After being appointed to the Metro board in 2009, Brown missed two-thirds of the meetings in the following 18 months, the Washington Examiner reported in August 2010. Brown resigned from the board in 2011, citing his busy schedule.
By comparison, Brown has missed only three of the council’s 17 Finance and Revenue Committee meetings in the past two years.
One of Brown’s earliest legislative victories was persuading his colleagues to expand the criteria for who would qualify for the federally funded food stamps program. The change added about 4,500 District families to the rolls.
“It wasn’t a big, splashy thing, but it was an example of he and his staff learning about an issue, seeing an opportunity and then pursuing it,” said Ed Lazere, executive director of the D.C. Fiscal Policy Institute, which suggested the policy change.
Earlier this year, Brown successfully worked to delay implementation of time limits on welfare recipients by one year and to ease sanctions on those who show they are unable to find work due to illness or other factors.
Brown also has challenged some of the budget cuts of Mayor Vincent C. Gray (D), including restoring funding for affordable housing and job training this year.
“He has consistently been a supporter of these programs,” said Robert Pohlman, director of the Coalition for Nonprofit Housing and Economic Development. “He has been one of the most effective champions.”
But some advocates say Brown has sometimes waffled while trying to balance competing constituencies, leading some to question this candor.
Lydell Mann Sr., 37, recalls that Brown personally promised him in 2010 that he would support extending a federally funded program that provides vouchers to disadvantaged city students for private schools. A year later, however, Mann said he learned that Brown had opposed the extension of the Opportunity Scholarship program.
“As the people’s representative, for you to tell me you support something helping me and my family and then turn you back and sign something saying you don’t support, that upsets me,” said Mann, a Deanwood Heights resident with two children who receive the scholarship.
Brown said in an interview he has always favored continuing the program for those already enrolled but is against expanding it to new students.
He has also walked a fine line among competing interests when it comes to taxes. Although he said he supports tax incentives to lure new businesses to the city, Brown last year was a leading proponent of raising taxes on incomes of $350,000 or more annually to avert cuts in social services.
Brown considers his support for “first source” — a law setting hiring preferences for city residents on District-subsidized projects — one of his crowning achievements. His role in enacting the revised program has left him on the outs with some business leaders but strengthened his ties with organized labor.

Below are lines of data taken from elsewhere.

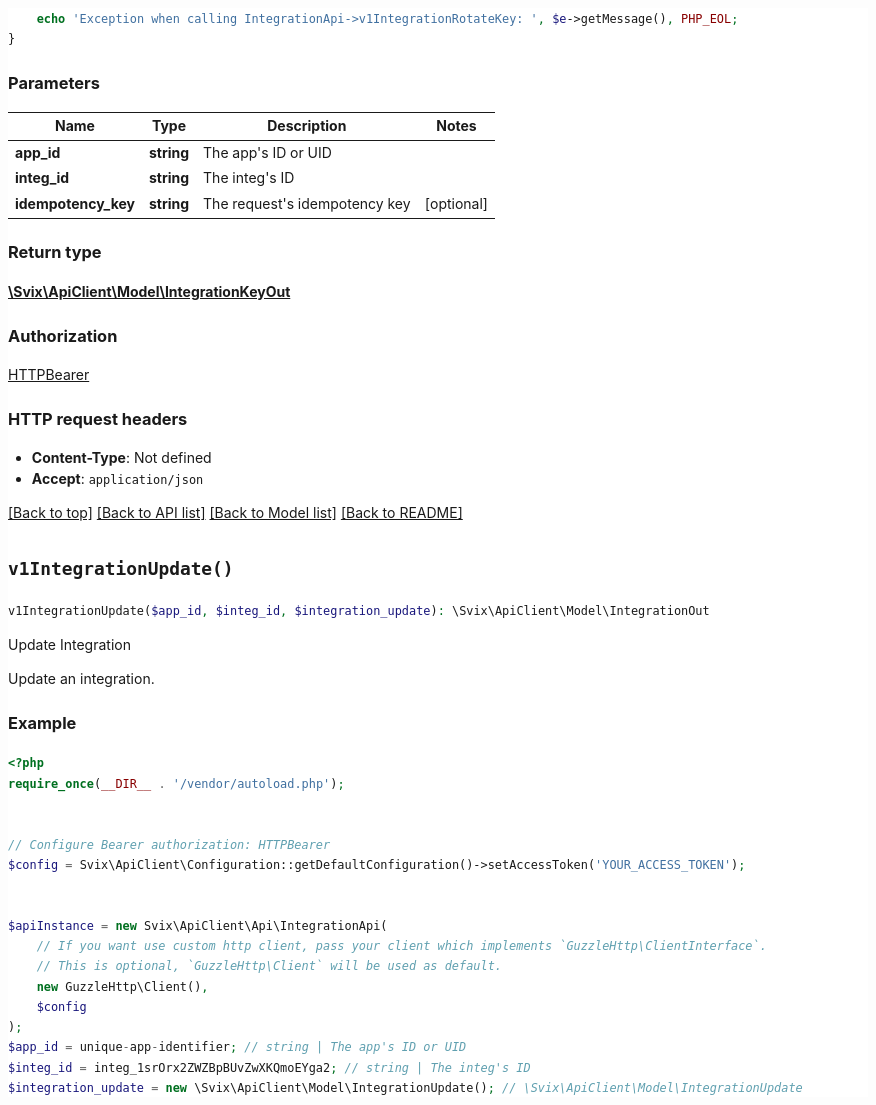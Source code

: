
 ```php
    echo 'Exception when calling IntegrationApi->v1IntegrationRotateKey: ', $e->getMessage(), PHP_EOL;
}
```

### Parameters

| Name | Type | Description  | Notes |
| ------------- | ------------- | ------------- | ------------- |
| **app_id** | **string**| The app&#39;s ID or UID | |
| **integ_id** | **string**| The integ&#39;s ID | |
| **idempotency_key** | **string**| The request&#39;s idempotency key | [optional] |

### Return type

[**\Svix\ApiClient\Model\IntegrationKeyOut**](../Model/IntegrationKeyOut.md)

### Authorization

[HTTPBearer](../../README.md#HTTPBearer)

### HTTP request headers

- **Content-Type**: Not defined
- **Accept**: `application/json`

[[Back to top]](#) [[Back to API list]](../../README.md#endpoints)
[[Back to Model list]](../../README.md#models)
[[Back to README]](../../README.md)

## `v1IntegrationUpdate()`

```php
v1IntegrationUpdate($app_id, $integ_id, $integration_update): \Svix\ApiClient\Model\IntegrationOut
```

Update Integration

Update an integration.

### Example

```php
<?php
require_once(__DIR__ . '/vendor/autoload.php');


// Configure Bearer authorization: HTTPBearer
$config = Svix\ApiClient\Configuration::getDefaultConfiguration()->setAccessToken('YOUR_ACCESS_TOKEN');


$apiInstance = new Svix\ApiClient\Api\IntegrationApi(
    // If you want use custom http client, pass your client which implements `GuzzleHttp\ClientInterface`.
    // This is optional, `GuzzleHttp\Client` will be used as default.
    new GuzzleHttp\Client(),
    $config
);
$app_id = unique-app-identifier; // string | The app's ID or UID
$integ_id = integ_1srOrx2ZWZBpBUvZwXKQmoEYga2; // string | The integ's ID
$integration_update = new \Svix\ApiClient\Model\IntegrationUpdate(); // \Svix\ApiClient\Model\IntegrationUpdate

```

But Brown has seen his standing among some activists dim after quietly placing about 300 words into a budget bill taken up by the council in December 2010. The language, styled as the “Lottery Modernization Act,” legalized online gambling for the first time, and some of Brown’s colleagues said they had no idea it did so when they voted on it.
Over the 15 months, as the D.C. Lottery moved to implement the legislation, a small band of civic activists battled to undo it, questioning the shadowy process and Brown’s ties to gambling interests through his former law firm. They appeared at numerous community meetings, often alongside Brown, who argued that his foes had distorted the program and that the estimated $13 million in city proceeds could prop up city programs at the time threatened by budget cuts.
“It was all about money and had nothing to do with what was best for the city,” said Kalorama activist Marie Drissel, who led the effort.
In February, the council voted to repeal the Internet gaming legislation, with only Brown and Marion Barry (D-Ward 8) opposed.
Asked whether he would pursue the proposal in a second term, Brown said he doesn’t plan to do so, partly because he expects Internet gambling to be federalized.
“I have absolutely no regrets,” Brown said. “It was the right thing to do.”